I have a homework question, the subject matter of which the class I'm in has covered terribly:
"Given a group $A$, which has an order of $4$ and has an element of order $4$, prove that $A$ is isomorphic to $\Bbb{Z}_{4}$. "
I feel like this question should be easy, so I am also wondering if there are any resources which will help me sharpen my theoretical math skills.
edit: I have since realized that what I was asking was more specifically, how to begin the problem. Intuitively, I knew that $|A| = | \Bbb{Z}_{4} |$ , but in order to proceed with the problem I needed clues as to what the set $G$ looks like, namely $G = \{ e=1= a^{4}, a^{1}, a^{2}, a^{3} \} $ under multiplication $mod$ $a^{4}$.
The key idea is that if a group $A$ of order $4$ has an element $a$ of order 4, then we know that $a$ generates $A$, i.e., then $$A= \langle a \rangle = \{a^0, a^1, a^2, a^3\}.$$
In other words, $A$ is cyclic, such that $a^4 = a^0, a^5 = a^1,$ etc.
And all cyclic groups of order $4$ are isomorphic to the group $\mathbb Z_4$ under addition, mod $4$.

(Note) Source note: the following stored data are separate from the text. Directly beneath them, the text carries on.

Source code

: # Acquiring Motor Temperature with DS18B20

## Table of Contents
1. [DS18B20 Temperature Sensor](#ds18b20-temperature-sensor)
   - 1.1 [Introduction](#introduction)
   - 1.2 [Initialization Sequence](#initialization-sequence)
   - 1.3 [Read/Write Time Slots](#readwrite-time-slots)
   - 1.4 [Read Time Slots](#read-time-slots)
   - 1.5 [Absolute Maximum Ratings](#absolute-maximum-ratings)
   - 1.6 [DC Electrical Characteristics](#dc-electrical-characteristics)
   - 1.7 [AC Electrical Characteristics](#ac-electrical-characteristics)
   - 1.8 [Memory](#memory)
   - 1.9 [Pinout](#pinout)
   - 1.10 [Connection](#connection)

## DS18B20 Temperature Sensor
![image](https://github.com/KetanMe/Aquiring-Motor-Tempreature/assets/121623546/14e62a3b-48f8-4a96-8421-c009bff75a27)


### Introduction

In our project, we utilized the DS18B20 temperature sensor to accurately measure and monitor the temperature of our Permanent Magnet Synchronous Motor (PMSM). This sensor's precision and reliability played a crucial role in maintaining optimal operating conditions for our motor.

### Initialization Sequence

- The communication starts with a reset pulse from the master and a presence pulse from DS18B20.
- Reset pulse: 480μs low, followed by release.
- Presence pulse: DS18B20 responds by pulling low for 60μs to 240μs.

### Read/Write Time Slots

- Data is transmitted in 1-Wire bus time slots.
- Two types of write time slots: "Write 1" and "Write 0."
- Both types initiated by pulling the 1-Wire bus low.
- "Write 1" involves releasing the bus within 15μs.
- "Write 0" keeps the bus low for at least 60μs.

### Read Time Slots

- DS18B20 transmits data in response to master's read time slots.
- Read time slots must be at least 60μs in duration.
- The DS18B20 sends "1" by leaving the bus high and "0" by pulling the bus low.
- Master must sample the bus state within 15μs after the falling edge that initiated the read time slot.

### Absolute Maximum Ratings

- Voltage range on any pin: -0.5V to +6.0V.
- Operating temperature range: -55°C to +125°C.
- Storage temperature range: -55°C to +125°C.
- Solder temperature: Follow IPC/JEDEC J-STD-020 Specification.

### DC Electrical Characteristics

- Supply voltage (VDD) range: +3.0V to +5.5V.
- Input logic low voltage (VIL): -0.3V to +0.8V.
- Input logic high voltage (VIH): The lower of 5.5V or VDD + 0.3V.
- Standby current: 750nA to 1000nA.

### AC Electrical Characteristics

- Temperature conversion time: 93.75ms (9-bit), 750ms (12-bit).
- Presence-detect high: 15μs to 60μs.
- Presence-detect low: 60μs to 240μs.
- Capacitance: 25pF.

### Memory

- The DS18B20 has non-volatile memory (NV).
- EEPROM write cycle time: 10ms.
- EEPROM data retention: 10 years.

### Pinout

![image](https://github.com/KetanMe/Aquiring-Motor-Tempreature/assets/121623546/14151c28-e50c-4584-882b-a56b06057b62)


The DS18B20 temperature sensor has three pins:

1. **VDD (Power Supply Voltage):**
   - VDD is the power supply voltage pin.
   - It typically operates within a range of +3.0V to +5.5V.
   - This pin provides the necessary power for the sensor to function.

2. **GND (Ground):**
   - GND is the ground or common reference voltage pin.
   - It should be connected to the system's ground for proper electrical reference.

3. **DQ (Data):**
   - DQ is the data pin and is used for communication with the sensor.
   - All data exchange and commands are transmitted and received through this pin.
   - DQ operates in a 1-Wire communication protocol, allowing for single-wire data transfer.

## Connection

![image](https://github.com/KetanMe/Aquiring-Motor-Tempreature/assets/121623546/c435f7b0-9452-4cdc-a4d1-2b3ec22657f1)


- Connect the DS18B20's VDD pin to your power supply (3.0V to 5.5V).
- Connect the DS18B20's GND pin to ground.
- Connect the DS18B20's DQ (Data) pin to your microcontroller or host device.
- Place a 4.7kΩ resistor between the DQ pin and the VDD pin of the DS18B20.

There are exactly two groups of order $4$, up to isomorphism:
The Klein-4 group: $\{e, a, b, c\}$ such that $ab = c, ac = b$, and $bc = a$, and in which all elements $a, b, c$ are of order two: $a^2 = b^2 = c^2 = e.$
$\mathbb Z_4 = \{0, 1, 2, 3\}$ under addition, modulo 4. This group has one element of order 1, which is $0$, the identity, one element of order $2$ which happens to be $2$, and two elements of order $4$: $1, 3$. Note $\mathbb Z_4$ is a cyclic group of order $4$ which is generated by either $1$ or $3$. Since the group operation is addition, modulo $4$, $\{a^0, a^1, a^2, a^3\}$, when using the generator $a = 1$, can be written: $$\{o\cdot 1, 1\cdot 1, 2\cdot 1, 3\cdot 1\} = \{0, 1, 2, 3\}$$
Since you are given that $A$ has at least one element of order $4$, $A$ cannot be isomorphic the the Klein-4 group, in which, except for the identity e, all elements are of order 2. That leaves us to conclude that $A \cong \mathbb Z_4$.